THE EU economy has finally shown strong signs of recovery.
The first quarter shows an encouraging Eurozone growth of 0.8 per cent, the highest rate since 2007.
It comes thanks to strong growth in France and Germany – the two largest economies in the EU – which together account for nearly half the region’s economic output.
It now means the European Commission has upgraded its growth predictions for the year, stating prospects are ‘slightly better’ than six months ago.
But problems could arise as economic recovery is still very uneven.
The spread varies from 1.5 per cent growth in Germany, 1.2 per cent growth in Sweden and one per cent in France to a retraction in Ireland and Portugal.
According to the National Statistics Institute in Madrid, Spain actually made modest economic progress with a growth of 0.3 per cent on the previous quarter.

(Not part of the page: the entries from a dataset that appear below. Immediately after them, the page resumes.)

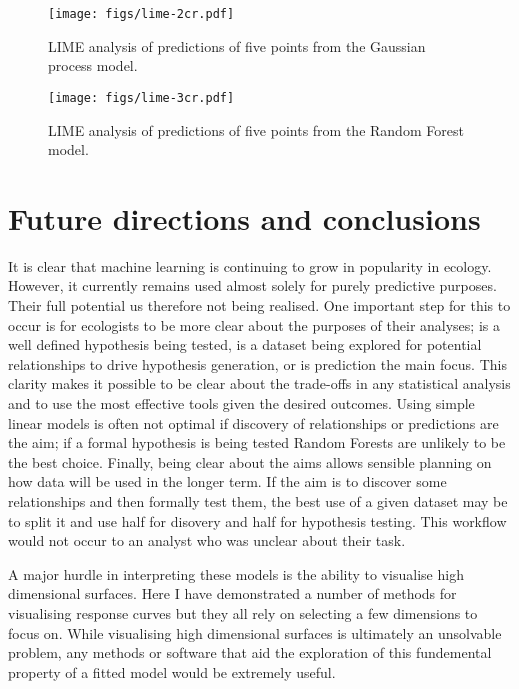 \documentclass[10pt,]{article}
\begin{document}
\begin{figure}[t!]
\centering
\texttt{[image: figs/lime-2cr.pdf]}
\caption{LIME analysis of predictions of five points from the Gaussian process model.\protect\label{fig:limegp}}
\end{figure}

\begin{figure}[t!]
\centering
\texttt{[image: figs/lime-3cr.pdf]}
\caption{LIME analysis of predictions of five points from the Random Forest model.\protect\label{fig:limerf}}
\end{figure}

\section{Future directions and conclusions}\label{future-directions-and-conclusions}

It is clear that machine learning is continuing to grow in popularity in ecology. However, it currently remains used almost solely for purely predictive purposes. Their full potential us therefore not being realised. One important step for this to occur is for ecologists to be more clear about the purposes of their analyses; is a well defined hypothesis being tested, is a dataset being explored for potential relationships to drive hypothesis generation, or is prediction the main focus. This clarity makes it possible to be clear about the trade-offs in any statistical analysis and to use the most effective tools given the desired outcomes. Using simple linear models is often not optimal if discovery of relationships or predictions are the aim; if a formal hypothesis is being tested Random Forests are unlikely to be the best choice. Finally, being clear about the aims allows sensible planning on how data will be used in the longer term. If the aim is to discover some relationships and then formally test them, the best use of a given dataset may be to split it and use half for disovery and half for hypothesis testing. This workflow would not occur to an analyst who was unclear about their task.

A major hurdle in interpreting these models is the ability to visualise high dimensional surfaces. Here I have demonstrated a number of methods for visualising response curves but they all rely on selecting a few dimensions to focus on. While visualising high dimensional surfaces is ultimately an unsolvable problem, any methods or software that aid the exploration of this fundemental property of a fitted model would be extremely useful.
\end{document}
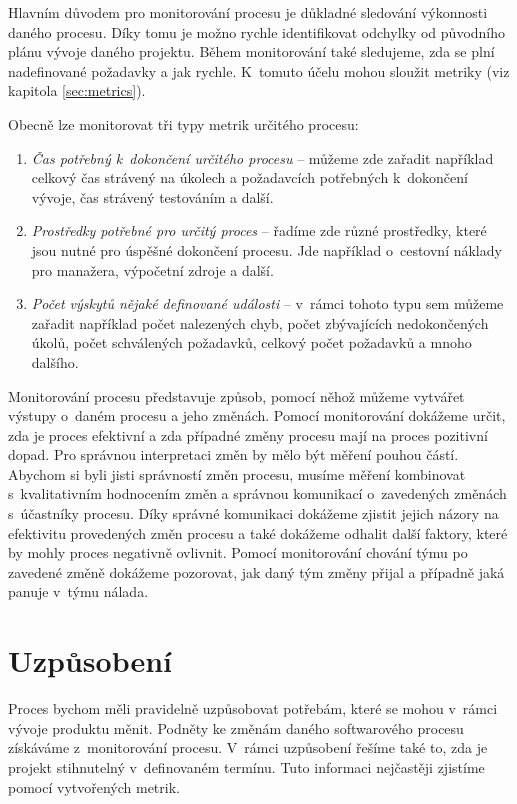 \documentclass[czech,master]{diploma}
\begin{document}
Hlavním důvodem pro monitorování procesu je důkladné sledování výkonnosti daného procesu. Díky tomu je možno rychle identifikovat odchylky od původního plánu vývoje daného projektu. Během monitorování také sledujeme, zda se plní nadefinované požadavky a jak rychle. K~tomuto účelu mohou sloužit metriky (viz kapitola \ref{sec:metrics}).

Obecně lze monitorovat tři typy metrik určitého procesu:

\begin{enumerate}
\item \textit{Čas potřebný k~dokončení určitého procesu} -- můžeme zde zařadit například celkový čas strávený na úkolech a požadavcích potřebných k~dokončení vývoje, čas strávený testováním a další.

\item \textit{Prostředky potřebné pro určitý proces} -- řadíme zde různé prostředky, které jsou nutné pro úspěšné dokončení procesu. Jde například o~cestovní náklady pro manažera, výpočetní zdroje a další.

\item \textit{Počet výskytů nějaké definované události} -- v~rámci tohoto typu sem můžeme zařadit například počet nalezených chyb, počet zbývajících nedokončených úkolů, počet schválených požadavků, celkový počet požadavků a mnoho dalšího.
\end{enumerate}

Monitorování procesu představuje způsob, pomocí něhož můžeme vytvářet výstupy o~daném procesu a jeho změnách. Pomocí monitorování dokážeme určit, zda je proces efektivní a zda případné změny procesu mají na proces pozitivní dopad. Pro správnou interpretaci změn by mělo být měření pouhou částí. Abychom si byli jisti správností změn procesu, musíme měření kombinovat s~kvalitativním hodnocením změn a správnou komunikací o~zavedených změnách s~účastníky procesu. Díky správné komunikaci dokážeme zjistit jejich názory na efektivitu provedených změn procesu a také dokážeme odhalit další faktory, které by mohly proces negativně ovlivnit. Pomocí monitorování chování týmu po zavedené změně dokážeme pozorovat, jak daný tým změny přijal a případně jaká panuje v~týmu nálada.

\section{Uzpůsobení}
\label{sec:control}
Proces bychom měli pravidelně uzpůsobovat potřebám, které se mohou v~rámci vývoje produktu měnit. Podněty ke změnám daného softwarového procesu získáváme z~monitorování procesu. V~rámci uzpůsobení řešíme také to, zda je projekt stihnutelný v~definovaném termínu. Tuto informaci nejčastěji zjistíme pomocí vytvořených metrik.
\end{document}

The figures were slightly better than expected and were attributed to strong exports, making up for the weak domestic demand and high unemployment.
Deputy Prime Minister Alfredo Perez Rubalcaba however said that the growth was ‘perfectly compatible’ with the Government’s predictions of 1.3 per cent growth this year.
Meanwhile analysts are now saying sustained strength in the German economy – which grew by 4.8 per cent in 2010 – will put pressure on Berlin to provide more financial aid to indebted euro zone partners such as Greece and Portugal.
Portugal is now the only EU country that remains officially in recession with a fall in GDP of 0.7 per cent this year so far.